L’assassino del meccanico 33enne si chiama Giovanni Fiorillo, pittore edile disoccupato di 18 anni. Immediatamente dopo il fatto il ragazzo si dilegua e fa perdere le sue tracce. Per mesi, in fuga in giro per l’Italia, chiama Angelo Paparelli ogni giorno, chiedendo perdono per ciò che ha fatto quella Domenica. Nel Gennaio del 1981, Fiorillo si costituisce e nel 1987 la Corte di Cassazione lo condanna a 6 anni e 10 mesi di reclusione: l’accusa è quella di omicidio preterintenzionale. Tifoso della Roma e proveniente da una modesta famiglia, Fiorillo morirà il 24 Marzo 1993, per cause ancora oggi ignote – si pensa a un overdose o a un brutto male. Per uno strano scherzo del destino, l’età al momento della morte è la stessa di Paparelli: 33 anni.

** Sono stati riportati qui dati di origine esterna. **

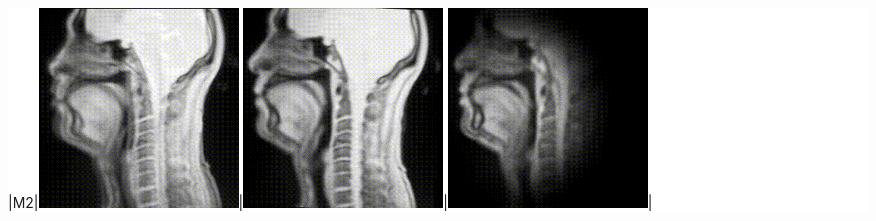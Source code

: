 |M2|<img src='./results/LSTM/25/400_raw.gif' width='200'>|<img src='./results/LSTM/25/400_norm.gif' width='200'>|<img src='./results/LSTM/25/400_fil.gif' width='200'>|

Il Clima surreale di quel Roma-Lazio
La tensione all’interno dell’Olimpico è alle stelle. I sostenitori biancocelesti vogliono il rinvio della partita che viene comunque giocata per evitare ulteriori scontri tra le tifoserie.
Ogni volta che la palla esce fuori dal campo, gli ultras laziali se ne appropriano e non la restituiscono.
Alla fine, in quel silenzio assordante – così lo ha definito ai microfoni di Sky Sport l’arbitro di quel giorno, Pietro D’Elia – intervallato dalle proteste laziali, la partita volge alla naturale conclusione: 1-1 il risultato finale, determinato dalle reti di Zucchini per la Lazio e di Pruzzo per la Roma. I giocatori hanno evitato qualsiasi tipo di proteste nei confronti dell’arbitro e scontri con gli avversari: anche loro sono coinvolti emotivamente dalla morte di Vincenzo Paparelli e il match con il relativo risultato passa in secondo piano.
Neanche gli interventi del capitano biancoceleste Giuseppe “Pino” Wilson e di Bruno Giordano riescono a placare le ire di quella gente che ancora non si è fatta una ragione di un’altra tragica e beffarda morte, quella di Luciano Re Cecconi.
Le parole di Gabriele Paparelli
Gabriele Paparelli aveva poco più di 7 anni il 28 Ottobre 1979. Il dolore per la prematura scomparsa del padre non è mai passato e, ogni volta che la figlia gli chiede il motivo per il quale la foto del nonno campeggia nella curva dei tifosi della Lazio lui risponde che Vincenzo era un grande tifoso biancoceleste a cui tutti hanno voluto bene.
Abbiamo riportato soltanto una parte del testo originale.